WORK INSTRUCTIONS>
Filter by the string "xrightarrow": return the lines of the material that contain it.

LISTED RECORDS>
*****

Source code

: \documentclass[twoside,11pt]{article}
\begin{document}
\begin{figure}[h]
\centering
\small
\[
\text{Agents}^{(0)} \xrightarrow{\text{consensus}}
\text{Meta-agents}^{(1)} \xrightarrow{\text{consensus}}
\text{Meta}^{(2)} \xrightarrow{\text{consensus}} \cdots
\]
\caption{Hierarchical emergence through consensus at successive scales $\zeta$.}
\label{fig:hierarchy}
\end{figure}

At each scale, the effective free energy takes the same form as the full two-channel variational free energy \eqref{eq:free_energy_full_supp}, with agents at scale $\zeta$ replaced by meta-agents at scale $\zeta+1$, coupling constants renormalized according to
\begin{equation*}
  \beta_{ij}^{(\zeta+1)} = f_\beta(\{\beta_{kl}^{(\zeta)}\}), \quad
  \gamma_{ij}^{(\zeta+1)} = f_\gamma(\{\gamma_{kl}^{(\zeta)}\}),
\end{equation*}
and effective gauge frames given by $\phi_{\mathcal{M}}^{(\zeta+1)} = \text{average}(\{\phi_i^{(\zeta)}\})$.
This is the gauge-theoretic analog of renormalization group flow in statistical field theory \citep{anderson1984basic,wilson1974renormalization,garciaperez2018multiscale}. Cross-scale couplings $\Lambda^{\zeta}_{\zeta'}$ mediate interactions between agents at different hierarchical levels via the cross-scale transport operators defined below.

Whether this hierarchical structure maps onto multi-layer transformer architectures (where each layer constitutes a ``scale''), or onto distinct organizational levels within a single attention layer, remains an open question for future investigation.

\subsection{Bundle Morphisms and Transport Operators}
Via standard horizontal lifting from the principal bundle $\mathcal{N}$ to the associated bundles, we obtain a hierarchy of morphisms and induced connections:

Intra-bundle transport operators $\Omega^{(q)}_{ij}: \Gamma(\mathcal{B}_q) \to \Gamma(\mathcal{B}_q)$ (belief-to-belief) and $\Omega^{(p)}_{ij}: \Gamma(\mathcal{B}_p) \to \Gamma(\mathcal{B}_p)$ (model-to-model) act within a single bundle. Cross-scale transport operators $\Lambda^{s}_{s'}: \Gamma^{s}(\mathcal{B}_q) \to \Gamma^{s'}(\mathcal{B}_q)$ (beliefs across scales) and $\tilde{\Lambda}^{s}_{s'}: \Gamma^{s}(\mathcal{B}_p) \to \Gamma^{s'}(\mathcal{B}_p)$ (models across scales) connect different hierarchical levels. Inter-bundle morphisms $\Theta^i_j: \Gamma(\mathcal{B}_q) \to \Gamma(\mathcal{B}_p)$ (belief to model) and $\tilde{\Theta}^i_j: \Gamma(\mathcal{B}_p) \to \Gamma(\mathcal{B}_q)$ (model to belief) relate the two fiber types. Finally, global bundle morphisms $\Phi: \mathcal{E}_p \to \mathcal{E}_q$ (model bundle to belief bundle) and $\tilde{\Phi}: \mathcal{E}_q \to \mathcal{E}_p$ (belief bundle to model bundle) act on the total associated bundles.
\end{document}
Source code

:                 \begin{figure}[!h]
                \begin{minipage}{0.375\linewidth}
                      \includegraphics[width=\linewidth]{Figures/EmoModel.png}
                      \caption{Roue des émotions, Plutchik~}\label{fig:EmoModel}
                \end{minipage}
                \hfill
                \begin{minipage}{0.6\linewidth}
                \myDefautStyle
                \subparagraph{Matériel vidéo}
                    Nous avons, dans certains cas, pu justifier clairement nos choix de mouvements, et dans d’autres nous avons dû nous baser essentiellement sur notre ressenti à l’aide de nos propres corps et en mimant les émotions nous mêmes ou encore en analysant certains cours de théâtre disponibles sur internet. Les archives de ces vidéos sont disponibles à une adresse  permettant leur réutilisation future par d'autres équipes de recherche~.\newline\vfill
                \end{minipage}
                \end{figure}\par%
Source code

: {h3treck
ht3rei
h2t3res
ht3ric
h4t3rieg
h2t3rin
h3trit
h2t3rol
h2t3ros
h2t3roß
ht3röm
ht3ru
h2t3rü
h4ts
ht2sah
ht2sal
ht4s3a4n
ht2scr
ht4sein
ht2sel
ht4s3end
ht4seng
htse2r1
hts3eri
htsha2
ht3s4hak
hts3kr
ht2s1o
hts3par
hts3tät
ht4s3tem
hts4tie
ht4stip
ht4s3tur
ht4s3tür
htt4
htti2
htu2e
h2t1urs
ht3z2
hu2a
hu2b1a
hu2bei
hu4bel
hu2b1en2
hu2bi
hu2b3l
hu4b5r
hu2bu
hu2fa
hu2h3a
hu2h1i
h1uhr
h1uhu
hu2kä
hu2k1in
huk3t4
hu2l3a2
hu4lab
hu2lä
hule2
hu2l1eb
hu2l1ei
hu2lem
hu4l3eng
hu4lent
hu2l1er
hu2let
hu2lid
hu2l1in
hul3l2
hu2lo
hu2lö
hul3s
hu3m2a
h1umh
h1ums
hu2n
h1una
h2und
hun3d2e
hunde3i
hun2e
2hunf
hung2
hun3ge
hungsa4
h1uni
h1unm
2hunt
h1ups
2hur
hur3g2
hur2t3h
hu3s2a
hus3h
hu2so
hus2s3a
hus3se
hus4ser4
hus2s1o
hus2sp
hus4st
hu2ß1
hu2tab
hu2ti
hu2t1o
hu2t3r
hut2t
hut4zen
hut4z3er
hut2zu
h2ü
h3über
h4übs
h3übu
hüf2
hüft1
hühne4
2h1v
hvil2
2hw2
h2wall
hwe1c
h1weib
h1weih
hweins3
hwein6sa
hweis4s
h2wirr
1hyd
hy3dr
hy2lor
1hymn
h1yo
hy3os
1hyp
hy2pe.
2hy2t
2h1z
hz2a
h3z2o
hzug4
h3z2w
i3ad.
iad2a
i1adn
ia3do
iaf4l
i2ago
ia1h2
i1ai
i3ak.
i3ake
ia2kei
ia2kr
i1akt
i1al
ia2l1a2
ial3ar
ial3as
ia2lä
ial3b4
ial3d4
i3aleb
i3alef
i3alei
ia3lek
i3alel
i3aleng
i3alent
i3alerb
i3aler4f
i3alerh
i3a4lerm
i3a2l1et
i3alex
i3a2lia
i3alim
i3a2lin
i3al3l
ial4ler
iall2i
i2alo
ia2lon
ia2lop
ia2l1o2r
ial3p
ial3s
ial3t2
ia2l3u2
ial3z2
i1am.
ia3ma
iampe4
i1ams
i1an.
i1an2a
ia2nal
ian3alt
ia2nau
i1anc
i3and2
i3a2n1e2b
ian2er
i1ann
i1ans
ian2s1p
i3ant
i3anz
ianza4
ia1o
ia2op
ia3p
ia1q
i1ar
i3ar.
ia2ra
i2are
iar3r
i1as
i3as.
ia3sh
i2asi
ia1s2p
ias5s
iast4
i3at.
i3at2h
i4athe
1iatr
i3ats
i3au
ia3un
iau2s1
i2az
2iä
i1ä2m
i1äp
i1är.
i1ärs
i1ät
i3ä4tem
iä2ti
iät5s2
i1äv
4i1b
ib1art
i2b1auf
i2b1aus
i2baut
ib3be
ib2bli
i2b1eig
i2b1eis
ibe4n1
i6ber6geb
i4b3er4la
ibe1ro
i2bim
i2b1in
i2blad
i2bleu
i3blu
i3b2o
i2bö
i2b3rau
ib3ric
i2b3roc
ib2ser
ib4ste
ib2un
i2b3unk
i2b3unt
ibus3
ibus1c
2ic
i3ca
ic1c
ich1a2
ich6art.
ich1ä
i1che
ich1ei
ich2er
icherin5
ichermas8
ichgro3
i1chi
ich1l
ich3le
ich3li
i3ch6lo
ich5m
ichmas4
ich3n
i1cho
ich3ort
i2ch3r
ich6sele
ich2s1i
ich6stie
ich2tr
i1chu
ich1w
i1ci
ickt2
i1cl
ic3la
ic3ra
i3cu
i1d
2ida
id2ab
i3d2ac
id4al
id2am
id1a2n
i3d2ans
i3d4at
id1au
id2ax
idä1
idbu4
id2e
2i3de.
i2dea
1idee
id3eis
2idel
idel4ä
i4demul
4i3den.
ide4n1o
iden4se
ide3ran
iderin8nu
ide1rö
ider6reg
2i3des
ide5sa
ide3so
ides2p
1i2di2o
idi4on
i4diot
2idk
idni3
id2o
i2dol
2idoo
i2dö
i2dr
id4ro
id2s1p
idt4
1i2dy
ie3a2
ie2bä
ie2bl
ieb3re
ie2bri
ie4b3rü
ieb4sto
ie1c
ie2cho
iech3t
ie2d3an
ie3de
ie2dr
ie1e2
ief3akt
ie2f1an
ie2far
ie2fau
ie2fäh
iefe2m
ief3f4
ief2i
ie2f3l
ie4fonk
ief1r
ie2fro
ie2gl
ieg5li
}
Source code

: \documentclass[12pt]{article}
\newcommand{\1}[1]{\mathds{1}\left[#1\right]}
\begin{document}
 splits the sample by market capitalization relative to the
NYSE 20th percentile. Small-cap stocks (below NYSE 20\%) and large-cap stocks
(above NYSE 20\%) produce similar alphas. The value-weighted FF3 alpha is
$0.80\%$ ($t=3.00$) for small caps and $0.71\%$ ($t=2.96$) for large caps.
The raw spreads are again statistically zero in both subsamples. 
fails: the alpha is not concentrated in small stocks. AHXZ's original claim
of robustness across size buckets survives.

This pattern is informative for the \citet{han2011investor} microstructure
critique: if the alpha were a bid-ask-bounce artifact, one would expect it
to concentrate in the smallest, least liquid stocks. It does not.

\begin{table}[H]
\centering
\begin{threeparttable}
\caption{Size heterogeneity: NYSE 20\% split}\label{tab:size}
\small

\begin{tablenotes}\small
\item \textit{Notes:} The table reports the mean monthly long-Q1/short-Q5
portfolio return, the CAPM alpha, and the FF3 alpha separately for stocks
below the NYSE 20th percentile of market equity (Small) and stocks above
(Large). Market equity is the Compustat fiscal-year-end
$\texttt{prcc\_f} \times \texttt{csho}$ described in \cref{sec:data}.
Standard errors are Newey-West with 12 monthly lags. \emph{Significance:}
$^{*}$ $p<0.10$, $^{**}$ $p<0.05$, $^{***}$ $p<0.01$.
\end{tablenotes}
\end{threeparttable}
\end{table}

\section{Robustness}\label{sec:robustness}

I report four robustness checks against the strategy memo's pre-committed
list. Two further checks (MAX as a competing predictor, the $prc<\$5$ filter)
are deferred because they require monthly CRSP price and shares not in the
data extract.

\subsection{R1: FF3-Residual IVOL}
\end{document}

*****

ANSWER TO THIS TASK>
\text{Agents}^{(0)} \xrightarrow{\text{consensus}}
\text{Meta-agents}^{(1)} \xrightarrow{\text{consensus}}
\text{Meta}^{(2)} \xrightarrow{\text{consensus}} \cdots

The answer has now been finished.